• Task details: From the listing below, please restate exactly the lines beginning at the one with "I'm a Graphic" and ending at the one with "## Go WebWorker", both included, and skip the pictures.

▶

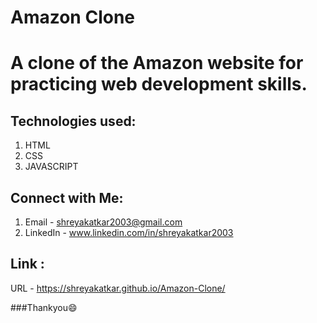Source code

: # Amazon Clone

# A clone of the Amazon website for practicing web development skills.

## Technologies used:

1. HTML
2. CSS
3. JAVASCRIPT

## Connect with Me:

1. Email - shreyakatkar2003@gmail.com 
2. LinkedIn - www.linkedin.com/in/shreyakatkar2003

## Link :
URL - https://shreyakatkar.github.io/Amazon-Clone/

###Thankyou😄
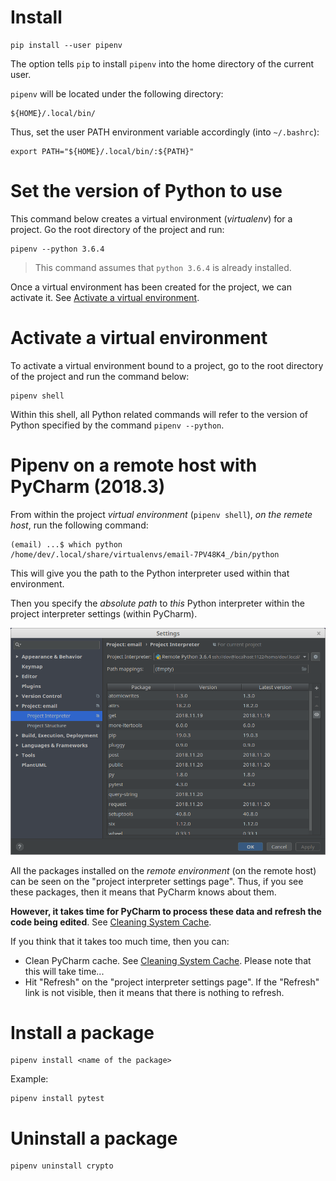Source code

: # Install

    pip install --user pipenv

The option tells `pip` to install `pipenv` into the home directory of the current user.

`pipenv` will be located under the following directory:

    ${HOME}/.local/bin/

Thus, set the user PATH environment variable accordingly (into `~/.bashrc`):

    export PATH="${HOME}/.local/bin/:${PATH}"

# Set the version of Python to use

This command below creates a virtual environment (_virtualenv_) for a project. Go the  root directory of the project and run:

    pipenv --python 3.6.4

> This command assumes that `python 3.6.4` is already installed.

Once a virtual environment has been created for the project, we can activate it. See [Activate a virtual environment](#activate-a-virtual-environment).

# Activate a virtual environment

To activate a virtual environment bound to a project, go to the root directory of the project and run the command below:

    pipenv shell

Within this shell, all Python related commands will refer to the version of Python specified by the command `pipenv --python`.

# Pipenv on a remote host with PyCharm (2018.3)

From within the project _virtual environment_ (`pipenv shell`), _on the remete host_, run the following command:

    (email) ...$ which python
    /home/dev/.local/share/virtualenvs/email-7PV48K4_/bin/python

This will give you the path to the Python interpreter used within that environment.

Then you specify the _absolute path_ to _this_ Python interpreter within the project interpreter settings (within PyCharm).

![Project interpreter settings](images/pycharm-project-interpreter-settings.png)

All the packages installed on the _remote environment_ (on the remote host) can be seen on the "project interpreter settings page". Thus, if you see these packages, then it means that PyCharm knows about them.

**However, it takes time for PyCharm to process these data and refresh the code being edited**. See [Cleaning System Cache](https://www.jetbrains.com/help/pycharm/cleaning-system-cache.html).

If you think that it takes too much time, then you can:

* Clean PyCharm cache. See [Cleaning System Cache](https://www.jetbrains.com/help/pycharm/cleaning-system-cache.html). Please note that this will take time...
* Hit "Refresh" on the "project interpreter settings page". If the "Refresh" link is not visible, then it means that there is nothing to refresh.

# Install a package

    pipenv install <name of the package>

Example:

    pipenv install pytest

# Uninstall a package

    pipenv uninstall crypto




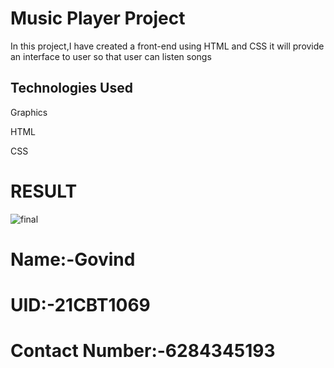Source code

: # Music Player Project
In this project,I have created a front-end using HTML and CSS it will provide an interface to user so that user can listen songs

## Technologies Used
Graphics

HTML

CSS

# RESULT
![final](https://github.com/Govi451/Govind_21cbt1069/assets/113189162/2a1c30f7-d95f-44d8-a903-4f8965716bfe)

# Name:-Govind
# UID:-21CBT1069
# Contact Number:-6284345193
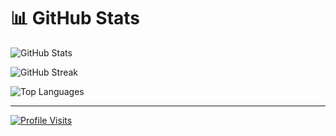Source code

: # 📊 GitHub Stats

![GitHub Stats](https://github-readme-stats.vercel.app/api?username=Ianwesley882&theme=dark&hide_border=false&include_all_commits=false&count_private=false)

![GitHub Streak](https://nirzak-streak-stats.vercel.app/?user=Ianwesley882&theme=dark&hide_border=false)

![Top Languages](https://github-readme-stats.vercel.app/api/top-langs/?username=Ianwesley882&theme=dark&hide_border=false&include_all_commits=false&count_private=false&layout=compact)

---

[![Profile Visits](https://visitcount.itsvg.in/api?id=Ianwesley882&icon=0&color=0)](https://visitcount.itsvg.in)

<!-- Proudly created with GPRM ( https://gprm.itsvg.in ) -->
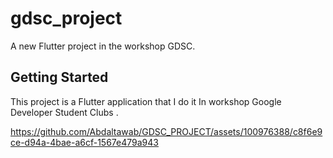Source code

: # gdsc_project

A new Flutter project in the workshop GDSC.

## Getting Started

This project is a Flutter application that I do it In workshop Google Developer Student Clubs .
 
https://github.com/Abdaltawab/GDSC_PROJECT/assets/100976388/c8f6e9ce-d94a-4bae-a6cf-1567e479a943



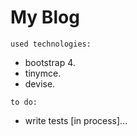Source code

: # My Blog

`used technologies:`

* bootstrap 4.
* tinymce.
* devise.

`to do:`

* write tests [in process]...
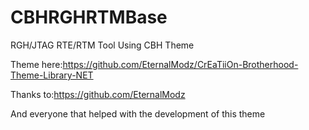 # CBHRGHRTMBase
  RGH/JTAG RTE/RTM Tool Using CBH Theme
  
Theme here:https://github.com/EternalModz/CrEaTiiOn-Brotherhood-Theme-Library-NET

Thanks to:https://github.com/EternalModz

And everyone that helped with the development of this theme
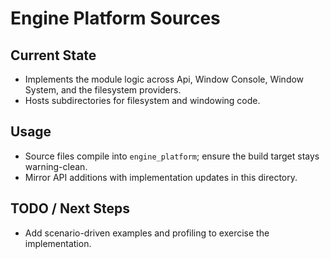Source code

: # Engine Platform Sources

## Current State

- Implements the module logic across Api, Window Console, Window System, and
  the filesystem providers.
- Hosts subdirectories for filesystem and windowing code.

## Usage

- Source files compile into `engine_platform`; ensure the build target stays warning-clean.
- Mirror API additions with implementation updates in this directory.

## TODO / Next Steps

- Add scenario-driven examples and profiling to exercise the implementation.
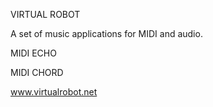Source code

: VIRTUAL ROBOT

A set of music applications for MIDI and audio.

MIDI ECHO

MIDI CHORD

www.virtualrobot.net
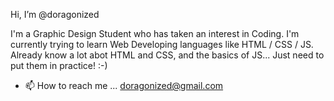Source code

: Hi, I’m @doragonized

I'm a Graphic Design Student who has taken an interest in Coding. I'm currently trying to learn Web Developing languages like HTML / CSS / JS. Already know a lot abot HTML and CSS, and the basics of JS... Just need to put them in practice! :-)


- 📫 How to reach me ... doragonized@gmail.com
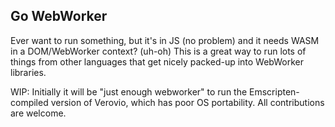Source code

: ## Go WebWorker

Ever want to run something, but it's in JS (no problem) and it needs WASM in a DOM/WebWorker context? (uh-oh)
This is a great way to run lots of things from other languages that get nicely packed-up into WebWorker libraries. 

WIP: Initially it will be "just enough webworker" to run the Emscripten-compiled version of Verovio, which has poor OS portability. 
All contributions are welcome.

◀

• Solution to this task:
I'm a Graphic Design Student who has taken an interest in Coding. I'm currently trying to learn Web Developing languages like HTML / CSS / JS. Already know a lot abot HTML and CSS, and the basics of JS... Just need to put them in practice! :-)


- 📫 How to reach me ... doragonized@gmail.com
Source code

: ## Go WebWorker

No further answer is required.